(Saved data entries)
+ + + + + + +

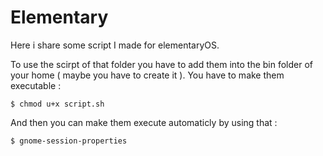 # Elementary
Here i share some script I made for elementaryOS. 


To use the scirpt of that folder you have to add them into the bin folder of your home ( maybe you have to create it ).
You have to make them executable :

```shell
$ chmod u+x script.sh
```

And then you can make them execute automaticly by using that :

```shell
$ gnome-session-properties
```
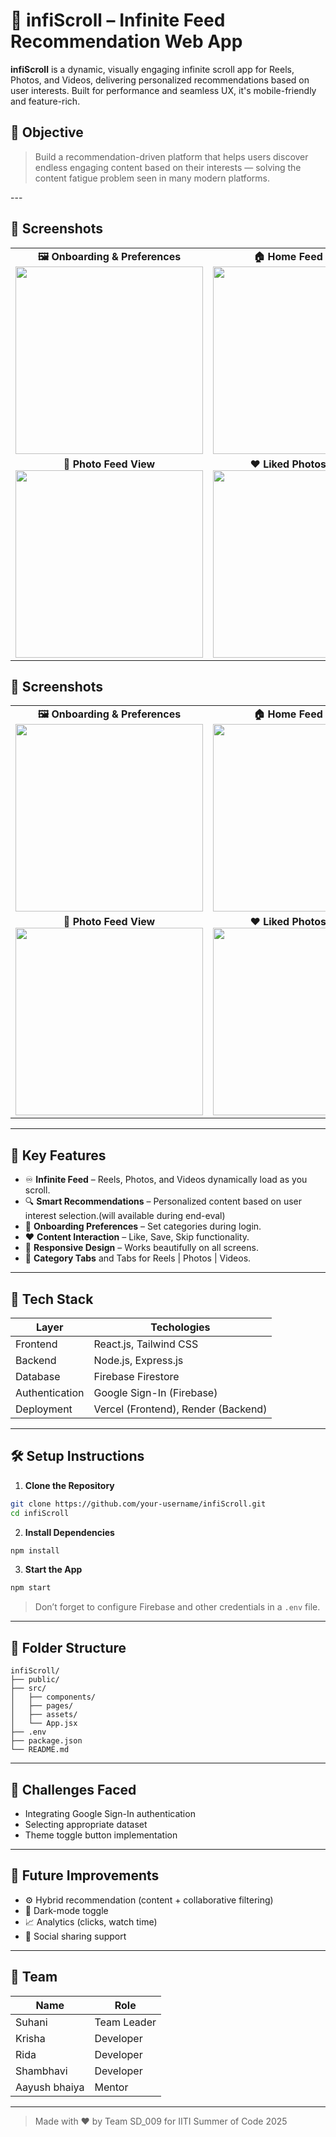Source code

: 
# 📱 infiScroll – Infinite Feed Recommendation Web App

**infiScroll** is a dynamic, visually engaging infinite scroll app for Reels, Photos, and Videos, delivering personalized recommendations based on user interests. Built for performance and seamless UX, it's mobile-friendly and feature-rich.
## 🎯 Objective

> Build a recommendation-driven platform that helps users discover endless engaging content based on their interests — solving the content fatigue problem seen in many modern platforms.

---<h2>📸 Screenshots</h2>

<table>
  <tr>
    <td align="center">
      <strong>🖼️ Onboarding & Preferences</strong><br>
      <img src="https://github.com/user-attachments/assets/949d2a93-25ee-454a-a9da-2f1be26c2483" width="300"/>
    </td>
    <td align="center">
      <strong>🏠 Home Feed – Reels</strong><br>
      <img src="https://github.com/user-attachments/assets/335e731b-8c09-405c-8150-1f4624db66aa" width="300"/>
    </td>
  </tr>
  <tr>
    <td align="center">
      <strong>📸 Photo Feed View</strong><br>
      <img src="https://github.com/user-attachments/assets/0ad3d3ec-2520-4df2-b9a4-b108e7309318" width="300"/>
    </td>
    <td align="center">
      <strong>❤️ Liked Photos Screen</strong><br>
      <img src="https://github.com/user-attachments/assets/78e78088-62bd-4f4d-89aa-162949c202e7" width="300"/>
    </td>
  </tr>
</table>
<h2>📸 Screenshots</h2>

<table>
  <tr>
    <td align="center">
      <strong>🖼️ Onboarding & Preferences</strong><br>
      <img src="https://github.com/user-attachments/assets/949d2a93-25ee-454a-a9da-2f1be26c2483" width="300"/>
    </td>
    <td align="center">
      <strong>🏠 Home Feed – Reels</strong><br>
      <img src="https://github.com/user-attachments/assets/335e731b-8c09-405c-8150-1f4624db66aa" width="300"/>
    </td>
  </tr>
  <tr>
    <td align="center">
      <strong>📸 Photo Feed View</strong><br>
      <img src="https://github.com/user-attachments/assets/0ad3d3ec-2520-4df2-b9a4-b108e7309318" width="300"/>
    </td>
    <td align="center">
      <strong>❤️ Liked Photos Screen</strong><br>
      <img src="https://github.com/user-attachments/assets/78e78088-62bd-4f4d-89aa-162949c202e7" width="300"/>
    </td>
  </tr>
</table>



---

## 🔑 Key Features

- ♾️ **Infinite Feed** – Reels, Photos, and Videos dynamically load as you scroll.
- 🔍 **Smart Recommendations** – Personalized content based on user interest selection.(will available during end-eval)
- 🎯 **Onboarding Preferences** – Set categories during login.
- ❤️ **Content Interaction** – Like, Save, Skip functionality.
- 🌈 **Responsive Design** – Works beautifully on all screens.
- 📁 **Category Tabs** and Tabs for Reels | Photos | Videos.

---

## 🧠 Tech Stack

| Layer          | Techologies               |
|----------------|--------------------------|
| Frontend       | React.js, Tailwind CSS   |
| Backend        | Node.js, Express.js      |
| Database       | Firebase Firestore       |
| Authentication | Google Sign-In (Firebase)|
| Deployment     | Vercel (Frontend), Render (Backend) |

---

## 🛠️ Setup Instructions

1. **Clone the Repository**
```bash
git clone https://github.com/your-username/infiScroll.git
cd infiScroll
```

2. **Install Dependencies**
```bash
npm install
```

3. **Start the App**
```bash
npm start
```

> Don’t forget to configure Firebase and other credentials in a `.env` file.

---

## 📁 Folder Structure

```
infiScroll/
├── public/
├── src/
│   ├── components/
│   ├── pages/
│   ├── assets/
│   └── App.jsx
├── .env
├── package.json
└── README.md
```

---

## 🧪 Challenges Faced

- Integrating Google Sign-In authentication
- Selecting appropriate dataset
- Theme toggle button implementation

---

## 🔮 Future Improvements

- ⚙️ Hybrid recommendation (content + collaborative filtering)
- 🌙 Dark-mode toggle
- 📈 Analytics (clicks, watch time)
- 📢 Social sharing support

---

## 👥 Team

| Name       | Role          |
|------------|---------------|
| Suhani     | Team Leader   |
| Krisha     | Developer     |
| Rida       | Developer     |
| Shambhavi  | Developer     |
| Aayush bhaiya    | Mentor        |

---



> Made with ❤️ by Team SD_009 for IITI Summer of Code 2025
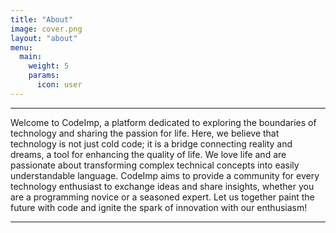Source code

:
 ```yaml
---
title: "About"
image: cover.png
layout: "about"
menu:
  main:
    weight: 5
    params:
      icon: user
---
```


---

Welcome to CodeImp, a platform dedicated to exploring the boundaries of technology and sharing the passion for life. Here, we believe that technology is not just cold code; it is a bridge connecting reality and dreams, a tool for enhancing the quality of life. We love life and are passionate about transforming complex technical concepts into easily understandable language. CodeImp aims to provide a community for every technology enthusiast to exchange ideas and share insights, whether you are a programming novice or a seasoned expert. Let us together paint the future with code and ignite the spark of innovation with our enthusiasm!

---
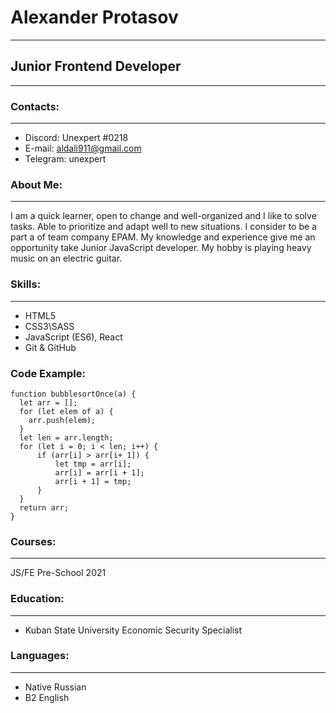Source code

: # Alexander Protasov
***
## Junior Frontend Developer
***
### Contacts:
***
* Discord: Unexpert #0218
* E-mail:  aldali911@gmail.com
* Telegram: unexpert

### About Me:
***
I am а quick learner, open to change and well-organized and I like to solve tasks.
Able to prioritize and adapt well to new situations.
I consider to be a part a of team company EPAM.
My knowledge and experience give me an opportunity take Junior JavaScript developer.
My hobby is playing heavy music on an electric guitar.


### Skills:
***
* HTML5
* CSS3\SASS
* JavaScript (ES6), React
* Git & GitHub


### Code Example:

```
function bubblesortOnce(a) {
  let arr = [];
  for (let elem of a) {
    arr.push(elem);
  }
  let len = arr.length;
  for (let i = 0; i < len; i++) {
      if (arr[i] > arr[i+ 1]) {
          let tmp = arr[i];
          arr[i] = arr[i + 1];
          arr[i + 1] = tmp;
      }
  }
  return arr;
}
```

### Courses:
***
JS/FE Pre-School 2021

### Education:
***
* Kuban State University Economic Security Specialist


### Languages:
***
* Native Russian
* B2 English
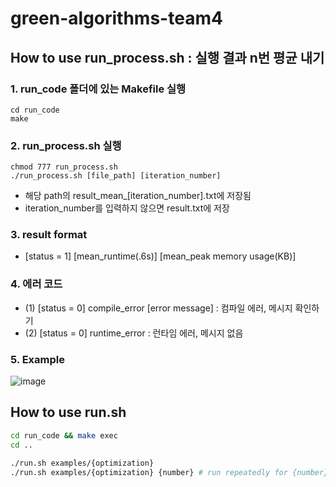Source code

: # green-algorithms-team4

## How to use run_process.sh : 실행 결과 n번 평균 내기

### 1. run_code 폴더에 있는 Makefile 실행
```shell
cd run_code
make
```

### 2. run_process.sh 실행
```shell
chmod 777 run_process.sh
./run_process.sh [file_path] [iteration_number]
```
* 해당 path의 result_mean_[iteration_number].txt에 저장됨
* iteration_number를 입력하지 않으면 result.txt에 저장

### 3. result format
* [status = 1] [mean_runtime(.6s)] [mean_peak memory usage(KB)]

### 4. 에러 코드
* (1) [status = 0] compile_error [error message] : 컴파일 에러, 메시지 확인하기
* (2) [status = 0] runtime_error : 런타임 에러, 메시지 없음

### 5. Example
![image](https://github.com/pendant-k/green-algorithms-team4/assets/81512592/1765537d-6558-42ee-8b3e-9a801809c801)



## How to use run.sh

```bash
cd run_code && make exec
cd ..

./run.sh examples/{optimization}
./run.sh examples/{optimization} {number} # run repeatedly for {number} times
```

+ + + + + + +

The problem
If a line comes after the line with "# 📱 infiScroll", it stays out; print exactly every line from the start of the entries up to and including that line, but no pictures.

Expected answer
 # Elementary
Here i share some script I made for elementaryOS. 


To use the scirpt of that folder you have to add them into the bin folder of your home ( maybe you have to create it ).
You have to make them executable :

```shell
$ chmod u+x script.sh
```

And then you can make them execute automaticly by using that :

```shell
$ gnome-session-properties
```
Source code

: 
# 📱 infiScroll – Infinite Feed Recommendation Web App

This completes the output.